• TASK STATEMENT: Without including the pictures, copy out every line below.

• RECORDED INFORMATION:
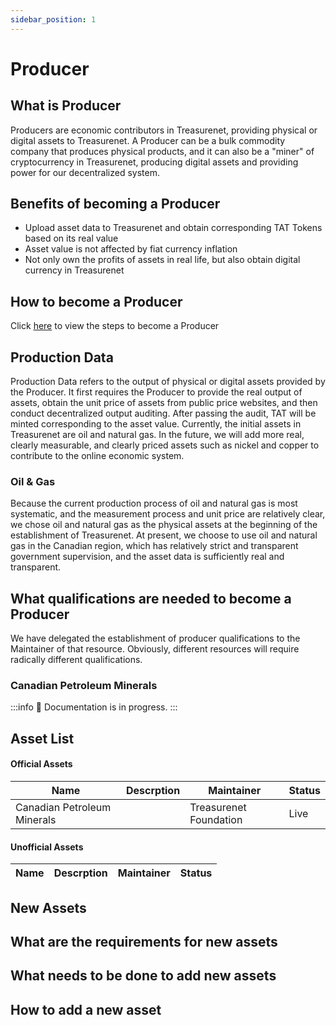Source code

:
```yaml
---
sidebar_position: 1
---
```


# Producer

## What is Producer

Producers are economic contributors in Treasurenet, providing physical or digital assets to Treasurenet. A Producer can be a bulk commodity company that produces physical products, and it can also be a "miner" of cryptocurrency in Treasurenet, producing digital assets and providing power for our decentralized system.

## Benefits of becoming a Producer

- Upload asset data to Treasurenet and obtain corresponding TAT Tokens based on its real value
- Asset value is not affected by fiat currency inflation
- Not only own the profits of assets in real life, but also obtain digital currency in Treasurenet

## How to become a Producer

Click [here](https://124.70.23.119:3021/docs/producers/basic-concepts#%E5%A6%82%E4%BD%95%E6%B3%A8%E5%86%8C%E6%88%90%E4%B8%BA%E7%94%9F%E4%BA%A7%E5%95%86) to view the steps to become a Producer

## Production Data

Production Data refers to the output of physical or digital assets provided by the Producer. It first requires the Producer to provide the real output of assets, obtain the unit price of assets from public price websites, and then conduct decentralized output auditing. After passing the audit, TAT will be minted corresponding to the asset value. Currently, the initial assets in Treasurenet are oil and natural gas. In the future, we will add more real, clearly measurable, and clearly priced assets such as nickel and copper to contribute to the online economic system.

### Oil & Gas

Because the current production process of oil and natural gas is most systematic, and the measurement process and unit price are relatively clear, we chose oil and natural gas as the physical assets at the beginning of the establishment of Treasurenet. At present, we choose to use oil and natural gas in the Canadian region, which has relatively strict and transparent government supervision, and the asset data is sufficiently real and transparent.

## What qualifications are needed to become a Producer

We have delegated the establishment of producer qualifications to the Maintainer of that resource. Obviously, different resources will require radically different qualifications.

### Canadian Petroleum Minerals

:::info
🚧 Documentation is in progress.
:::

## Asset List

#### Official Assets

| Name                        | Descrption | Maintainer             | Status |
| --------------------------- | ---------- | ---------------------- | ------ |
| Canadian Petroleum Minerals |            | Treasurenet Foundation | Live   |

#### Unofficial Assets

| Name | Descrption | Maintainer | Status |
| ---- | ---------- | ---------- | ------ |

## New Assets

## What are the requirements for new assets

## What needs to be done to add new assets

## How to add a new asset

• RESPONSE AREA:
Source code

:
```yaml
---
sidebar_position: 1
---
```


# Producer

## What is Producer

Producers are economic contributors in Treasurenet, providing physical or digital assets to Treasurenet. A Producer can be a bulk commodity company that produces physical products, and it can also be a "miner" of cryptocurrency in Treasurenet, producing digital assets and providing power for our decentralized system.

## Benefits of becoming a Producer

- Upload asset data to Treasurenet and obtain corresponding TAT Tokens based on its real value
- Asset value is not affected by fiat currency inflation
- Not only own the profits of assets in real life, but also obtain digital currency in Treasurenet

## How to become a Producer

Click [here](https://124.70.23.119:3021/docs/producers/basic-concepts#%E5%A6%82%E4%BD%95%E6%B3%A8%E5%86%8C%E6%88%90%E4%B8%BA%E7%94%9F%E4%BA%A7%E5%95%86) to view the steps to become a Producer

## Production Data

Production Data refers to the output of physical or digital assets provided by the Producer. It first requires the Producer to provide the real output of assets, obtain the unit price of assets from public price websites, and then conduct decentralized output auditing. After passing the audit, TAT will be minted corresponding to the asset value. Currently, the initial assets in Treasurenet are oil and natural gas. In the future, we will add more real, clearly measurable, and clearly priced assets such as nickel and copper to contribute to the online economic system.

### Oil & Gas

Because the current production process of oil and natural gas is most systematic, and the measurement process and unit price are relatively clear, we chose oil and natural gas as the physical assets at the beginning of the establishment of Treasurenet. At present, we choose to use oil and natural gas in the Canadian region, which has relatively strict and transparent government supervision, and the asset data is sufficiently real and transparent.

## What qualifications are needed to become a Producer

We have delegated the establishment of producer qualifications to the Maintainer of that resource. Obviously, different resources will require radically different qualifications.

### Canadian Petroleum Minerals

:::info
🚧 Documentation is in progress.
:::

## Asset List

#### Official Assets

| Name                        | Descrption | Maintainer             | Status |
| --------------------------- | ---------- | ---------------------- | ------ |
| Canadian Petroleum Minerals |            | Treasurenet Foundation | Live   |

#### Unofficial Assets

| Name | Descrption | Maintainer | Status |
| ---- | ---------- | ---------- | ------ |

## New Assets

## What are the requirements for new assets

## What needs to be done to add new assets

## How to add a new asset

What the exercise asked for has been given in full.